▶ Data excerpts:
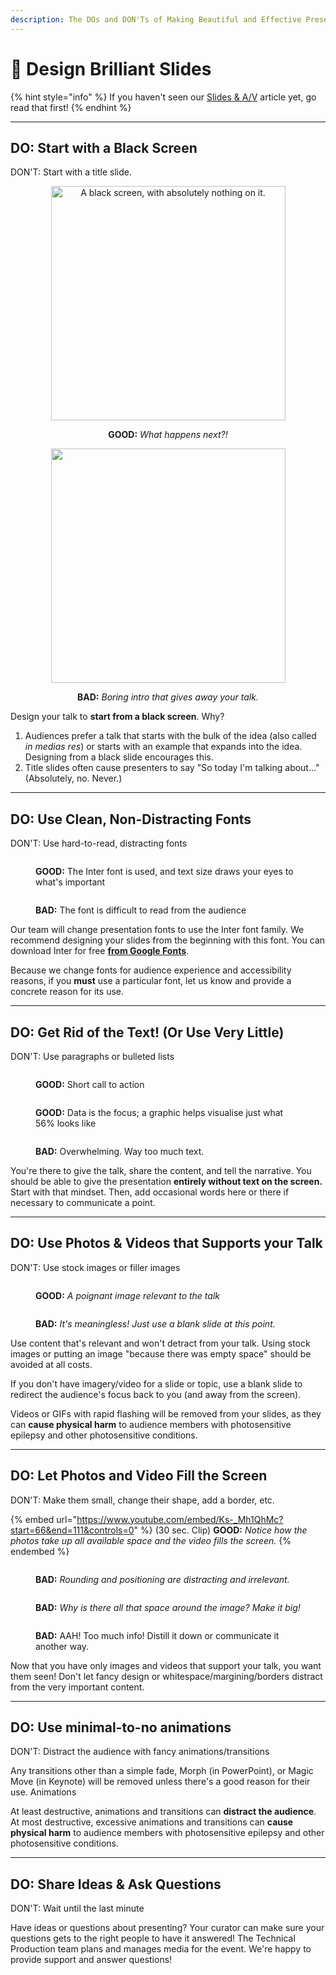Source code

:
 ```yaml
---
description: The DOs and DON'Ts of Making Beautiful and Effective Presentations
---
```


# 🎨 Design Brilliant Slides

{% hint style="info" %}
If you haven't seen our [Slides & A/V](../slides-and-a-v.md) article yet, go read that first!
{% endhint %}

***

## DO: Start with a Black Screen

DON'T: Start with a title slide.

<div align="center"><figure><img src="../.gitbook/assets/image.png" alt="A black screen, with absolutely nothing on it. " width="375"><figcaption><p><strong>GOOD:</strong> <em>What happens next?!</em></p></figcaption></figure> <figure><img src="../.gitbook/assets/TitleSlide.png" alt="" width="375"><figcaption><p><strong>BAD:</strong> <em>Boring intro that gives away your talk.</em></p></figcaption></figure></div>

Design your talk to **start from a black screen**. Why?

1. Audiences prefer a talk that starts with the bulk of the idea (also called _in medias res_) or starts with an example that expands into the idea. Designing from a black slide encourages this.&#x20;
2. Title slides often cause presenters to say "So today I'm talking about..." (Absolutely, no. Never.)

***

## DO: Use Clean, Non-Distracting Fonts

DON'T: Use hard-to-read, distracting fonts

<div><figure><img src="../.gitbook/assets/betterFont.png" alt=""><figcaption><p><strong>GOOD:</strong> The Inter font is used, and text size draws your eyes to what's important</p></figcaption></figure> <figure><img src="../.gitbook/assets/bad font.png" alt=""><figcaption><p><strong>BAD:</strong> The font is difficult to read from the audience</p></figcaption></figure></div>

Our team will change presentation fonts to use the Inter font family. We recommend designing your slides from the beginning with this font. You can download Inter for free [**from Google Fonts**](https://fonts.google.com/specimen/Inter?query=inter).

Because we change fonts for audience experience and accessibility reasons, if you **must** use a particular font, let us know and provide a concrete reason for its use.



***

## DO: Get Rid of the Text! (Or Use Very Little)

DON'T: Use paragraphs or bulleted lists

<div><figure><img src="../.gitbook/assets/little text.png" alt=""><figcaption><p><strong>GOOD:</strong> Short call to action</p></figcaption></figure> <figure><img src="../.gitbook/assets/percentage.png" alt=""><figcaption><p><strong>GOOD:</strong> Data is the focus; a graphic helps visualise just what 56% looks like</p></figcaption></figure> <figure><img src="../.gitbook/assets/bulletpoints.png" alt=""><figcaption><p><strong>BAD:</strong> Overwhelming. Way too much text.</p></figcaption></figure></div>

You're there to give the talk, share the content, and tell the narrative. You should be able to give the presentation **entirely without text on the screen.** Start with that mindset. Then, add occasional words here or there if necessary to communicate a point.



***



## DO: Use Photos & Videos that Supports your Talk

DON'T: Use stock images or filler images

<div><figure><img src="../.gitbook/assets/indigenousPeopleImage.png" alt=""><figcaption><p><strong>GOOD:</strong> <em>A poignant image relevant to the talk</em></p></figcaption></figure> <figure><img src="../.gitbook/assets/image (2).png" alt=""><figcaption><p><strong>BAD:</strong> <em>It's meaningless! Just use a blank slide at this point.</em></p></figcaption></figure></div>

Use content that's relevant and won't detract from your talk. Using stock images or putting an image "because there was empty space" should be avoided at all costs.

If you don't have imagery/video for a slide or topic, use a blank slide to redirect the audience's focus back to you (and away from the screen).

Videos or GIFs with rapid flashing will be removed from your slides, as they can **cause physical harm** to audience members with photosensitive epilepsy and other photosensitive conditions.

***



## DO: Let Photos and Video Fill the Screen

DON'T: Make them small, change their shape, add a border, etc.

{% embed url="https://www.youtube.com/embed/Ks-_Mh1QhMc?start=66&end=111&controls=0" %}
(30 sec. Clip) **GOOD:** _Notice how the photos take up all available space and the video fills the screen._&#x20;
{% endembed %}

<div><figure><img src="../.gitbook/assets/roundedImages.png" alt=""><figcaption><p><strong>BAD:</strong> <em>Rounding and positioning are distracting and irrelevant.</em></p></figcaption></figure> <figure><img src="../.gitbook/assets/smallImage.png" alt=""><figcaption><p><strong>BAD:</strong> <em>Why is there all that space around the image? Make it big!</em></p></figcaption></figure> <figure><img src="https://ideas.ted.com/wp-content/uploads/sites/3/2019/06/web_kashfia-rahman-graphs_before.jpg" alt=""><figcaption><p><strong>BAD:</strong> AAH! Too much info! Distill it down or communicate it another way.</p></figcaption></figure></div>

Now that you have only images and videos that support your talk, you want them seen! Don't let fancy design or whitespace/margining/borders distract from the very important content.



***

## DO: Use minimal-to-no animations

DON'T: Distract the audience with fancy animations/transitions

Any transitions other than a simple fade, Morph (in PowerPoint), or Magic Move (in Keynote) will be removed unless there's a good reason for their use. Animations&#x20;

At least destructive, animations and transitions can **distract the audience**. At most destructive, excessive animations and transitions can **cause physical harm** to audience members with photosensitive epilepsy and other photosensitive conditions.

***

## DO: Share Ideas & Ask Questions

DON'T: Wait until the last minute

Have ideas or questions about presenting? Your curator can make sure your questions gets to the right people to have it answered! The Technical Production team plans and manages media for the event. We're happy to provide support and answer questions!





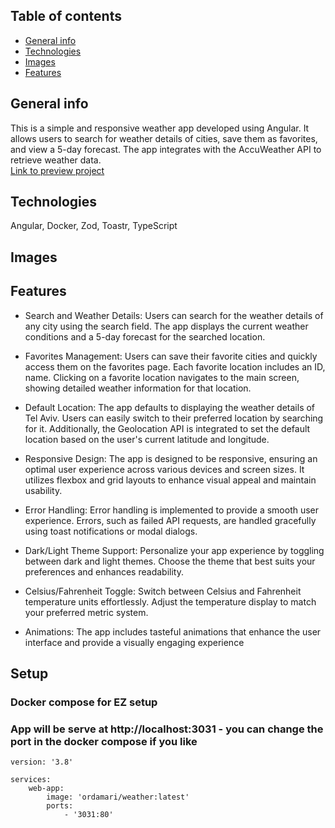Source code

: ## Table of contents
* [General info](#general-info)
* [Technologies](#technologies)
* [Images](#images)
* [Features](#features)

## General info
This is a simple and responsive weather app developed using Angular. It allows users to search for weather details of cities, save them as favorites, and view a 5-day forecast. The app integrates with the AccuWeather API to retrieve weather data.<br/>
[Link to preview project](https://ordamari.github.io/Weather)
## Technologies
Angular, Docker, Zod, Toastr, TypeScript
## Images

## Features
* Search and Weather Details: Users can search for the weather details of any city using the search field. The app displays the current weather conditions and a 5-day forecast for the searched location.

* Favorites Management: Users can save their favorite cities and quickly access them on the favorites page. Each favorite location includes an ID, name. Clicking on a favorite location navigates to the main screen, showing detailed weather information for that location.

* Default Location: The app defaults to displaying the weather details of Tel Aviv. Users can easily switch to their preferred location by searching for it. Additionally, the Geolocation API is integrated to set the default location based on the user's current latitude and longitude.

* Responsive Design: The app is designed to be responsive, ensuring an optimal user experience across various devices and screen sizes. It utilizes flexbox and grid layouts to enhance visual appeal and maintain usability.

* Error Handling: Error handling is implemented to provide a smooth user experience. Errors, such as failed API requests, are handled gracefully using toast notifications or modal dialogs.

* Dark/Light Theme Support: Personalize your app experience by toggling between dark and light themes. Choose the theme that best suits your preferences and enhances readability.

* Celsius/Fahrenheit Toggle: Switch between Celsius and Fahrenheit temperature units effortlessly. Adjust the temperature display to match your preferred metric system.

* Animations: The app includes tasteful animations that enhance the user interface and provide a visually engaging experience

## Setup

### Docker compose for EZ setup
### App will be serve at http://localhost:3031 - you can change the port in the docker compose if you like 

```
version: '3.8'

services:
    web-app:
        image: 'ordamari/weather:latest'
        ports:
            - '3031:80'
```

---

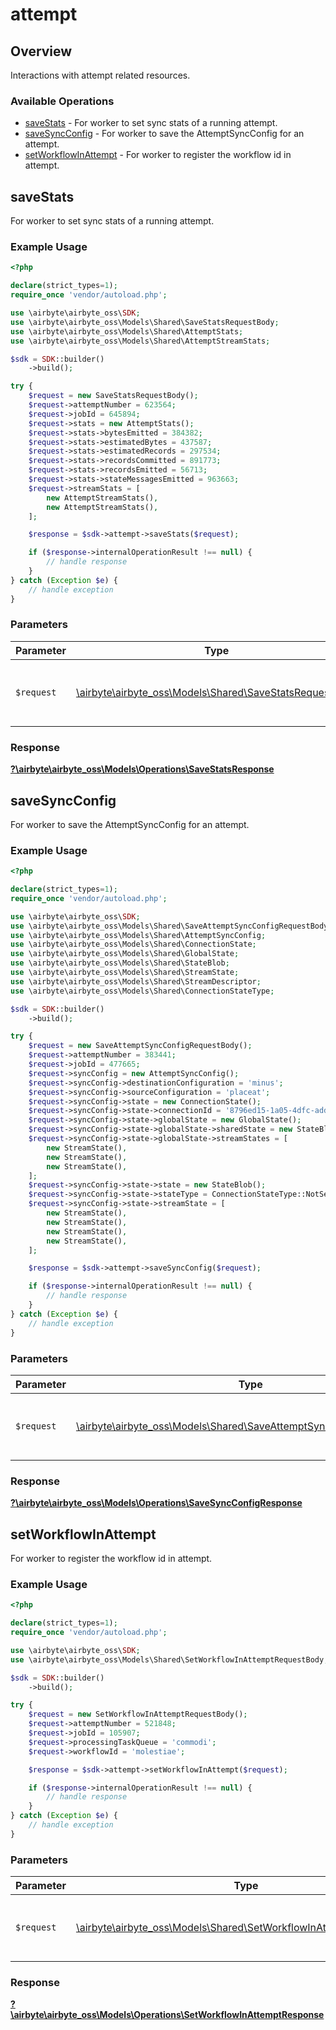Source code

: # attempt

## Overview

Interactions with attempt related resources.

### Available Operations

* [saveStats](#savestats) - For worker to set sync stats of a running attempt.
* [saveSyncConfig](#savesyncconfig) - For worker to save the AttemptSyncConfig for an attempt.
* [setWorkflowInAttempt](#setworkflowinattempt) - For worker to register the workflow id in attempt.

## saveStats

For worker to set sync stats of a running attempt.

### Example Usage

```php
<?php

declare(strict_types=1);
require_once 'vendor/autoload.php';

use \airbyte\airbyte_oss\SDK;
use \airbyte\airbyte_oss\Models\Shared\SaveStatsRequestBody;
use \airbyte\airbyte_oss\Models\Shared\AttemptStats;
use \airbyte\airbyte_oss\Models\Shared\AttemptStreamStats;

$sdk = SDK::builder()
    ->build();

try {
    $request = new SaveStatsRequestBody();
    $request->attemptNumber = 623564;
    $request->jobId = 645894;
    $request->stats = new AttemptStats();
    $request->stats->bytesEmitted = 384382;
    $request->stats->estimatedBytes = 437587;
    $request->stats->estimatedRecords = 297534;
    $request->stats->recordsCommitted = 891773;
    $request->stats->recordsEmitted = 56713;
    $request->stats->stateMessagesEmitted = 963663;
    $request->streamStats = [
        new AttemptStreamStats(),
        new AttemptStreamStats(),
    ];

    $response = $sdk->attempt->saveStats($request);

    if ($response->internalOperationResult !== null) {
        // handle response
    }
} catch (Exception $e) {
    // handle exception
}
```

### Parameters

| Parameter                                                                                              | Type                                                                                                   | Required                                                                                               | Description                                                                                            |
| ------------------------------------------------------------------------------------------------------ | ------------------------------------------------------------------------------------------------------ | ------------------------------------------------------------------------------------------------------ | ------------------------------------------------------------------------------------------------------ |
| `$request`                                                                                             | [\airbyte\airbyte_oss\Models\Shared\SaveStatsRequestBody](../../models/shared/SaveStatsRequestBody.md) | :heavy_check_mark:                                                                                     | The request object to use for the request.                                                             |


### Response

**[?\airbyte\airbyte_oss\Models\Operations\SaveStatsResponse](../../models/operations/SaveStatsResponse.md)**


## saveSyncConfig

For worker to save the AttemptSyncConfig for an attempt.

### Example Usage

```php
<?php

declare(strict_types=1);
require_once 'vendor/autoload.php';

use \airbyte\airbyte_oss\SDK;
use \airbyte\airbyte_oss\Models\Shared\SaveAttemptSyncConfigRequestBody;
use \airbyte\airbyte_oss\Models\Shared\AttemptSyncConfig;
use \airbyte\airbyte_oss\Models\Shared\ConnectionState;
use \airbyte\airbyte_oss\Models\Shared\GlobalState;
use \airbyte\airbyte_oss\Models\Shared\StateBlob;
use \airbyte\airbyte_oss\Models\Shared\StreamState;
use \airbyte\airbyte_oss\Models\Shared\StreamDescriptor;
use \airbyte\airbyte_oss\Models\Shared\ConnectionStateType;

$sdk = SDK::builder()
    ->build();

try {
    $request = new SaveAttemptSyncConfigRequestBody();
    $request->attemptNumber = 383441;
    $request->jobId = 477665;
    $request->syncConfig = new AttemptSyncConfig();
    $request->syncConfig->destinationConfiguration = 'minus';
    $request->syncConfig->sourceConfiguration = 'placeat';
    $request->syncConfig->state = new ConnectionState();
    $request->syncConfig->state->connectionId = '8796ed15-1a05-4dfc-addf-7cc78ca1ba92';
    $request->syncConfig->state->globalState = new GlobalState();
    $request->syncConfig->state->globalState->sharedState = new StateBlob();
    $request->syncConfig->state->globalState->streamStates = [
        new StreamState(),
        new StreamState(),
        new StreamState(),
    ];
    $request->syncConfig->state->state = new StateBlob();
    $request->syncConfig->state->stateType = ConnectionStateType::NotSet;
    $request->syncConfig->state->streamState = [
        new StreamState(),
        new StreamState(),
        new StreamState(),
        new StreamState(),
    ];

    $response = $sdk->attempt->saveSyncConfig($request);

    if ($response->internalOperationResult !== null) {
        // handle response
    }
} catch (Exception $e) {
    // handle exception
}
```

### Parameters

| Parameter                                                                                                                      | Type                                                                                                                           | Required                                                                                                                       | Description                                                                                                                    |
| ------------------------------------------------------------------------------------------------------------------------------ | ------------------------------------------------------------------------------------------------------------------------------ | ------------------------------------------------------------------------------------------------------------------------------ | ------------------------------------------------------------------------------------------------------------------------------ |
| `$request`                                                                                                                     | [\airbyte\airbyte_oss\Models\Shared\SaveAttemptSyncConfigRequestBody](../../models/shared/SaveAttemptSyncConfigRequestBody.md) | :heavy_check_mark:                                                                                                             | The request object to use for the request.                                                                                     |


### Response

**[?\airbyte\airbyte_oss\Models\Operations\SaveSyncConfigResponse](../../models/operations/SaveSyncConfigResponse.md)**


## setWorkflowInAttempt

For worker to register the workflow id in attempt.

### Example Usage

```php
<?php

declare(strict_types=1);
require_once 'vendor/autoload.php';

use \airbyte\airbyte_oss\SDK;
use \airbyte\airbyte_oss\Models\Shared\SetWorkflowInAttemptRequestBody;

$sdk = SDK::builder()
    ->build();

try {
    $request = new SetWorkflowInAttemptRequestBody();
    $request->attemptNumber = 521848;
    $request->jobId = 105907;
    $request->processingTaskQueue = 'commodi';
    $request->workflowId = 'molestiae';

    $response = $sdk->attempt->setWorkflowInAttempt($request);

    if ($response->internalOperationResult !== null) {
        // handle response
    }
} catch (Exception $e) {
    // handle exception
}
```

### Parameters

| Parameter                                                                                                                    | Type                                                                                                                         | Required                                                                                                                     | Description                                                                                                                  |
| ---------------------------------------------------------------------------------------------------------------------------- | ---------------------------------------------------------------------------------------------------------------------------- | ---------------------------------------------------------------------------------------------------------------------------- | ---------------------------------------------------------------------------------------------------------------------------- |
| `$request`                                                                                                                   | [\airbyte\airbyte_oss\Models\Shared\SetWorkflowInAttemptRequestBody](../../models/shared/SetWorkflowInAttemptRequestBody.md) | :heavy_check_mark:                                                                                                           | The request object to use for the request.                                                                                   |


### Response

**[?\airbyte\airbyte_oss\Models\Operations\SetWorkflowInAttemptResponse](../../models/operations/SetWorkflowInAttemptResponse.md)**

▶ Problem description: Only one stretch of the entries above is wanted: the lines from the one containing "DON'T: Use hard-to-read, distracting fonts" through the one containing "too much text.</p></figcaption></figure></div>". Please reproduce it exactly.

▶ Reply to the task:
DON'T: Use hard-to-read, distracting fonts

<div><figure><img src="../.gitbook/assets/betterFont.png" alt=""><figcaption><p><strong>GOOD:</strong> The Inter font is used, and text size draws your eyes to what's important</p></figcaption></figure> <figure><img src="../.gitbook/assets/bad font.png" alt=""><figcaption><p><strong>BAD:</strong> The font is difficult to read from the audience</p></figcaption></figure></div>

Our team will change presentation fonts to use the Inter font family. We recommend designing your slides from the beginning with this font. You can download Inter for free [**from Google Fonts**](https://fonts.google.com/specimen/Inter?query=inter).

Because we change fonts for audience experience and accessibility reasons, if you **must** use a particular font, let us know and provide a concrete reason for its use.



***

## DO: Get Rid of the Text! (Or Use Very Little)

DON'T: Use paragraphs or bulleted lists

<div><figure><img src="../.gitbook/assets/little text.png" alt=""><figcaption><p><strong>GOOD:</strong> Short call to action</p></figcaption></figure> <figure><img src="../.gitbook/assets/percentage.png" alt=""><figcaption><p><strong>GOOD:</strong> Data is the focus; a graphic helps visualise just what 56% looks like</p></figcaption></figure> <figure><img src="../.gitbook/assets/bulletpoints.png" alt=""><figcaption><p><strong>BAD:</strong> Overwhelming. Way too much text.</p></figcaption></figure></div>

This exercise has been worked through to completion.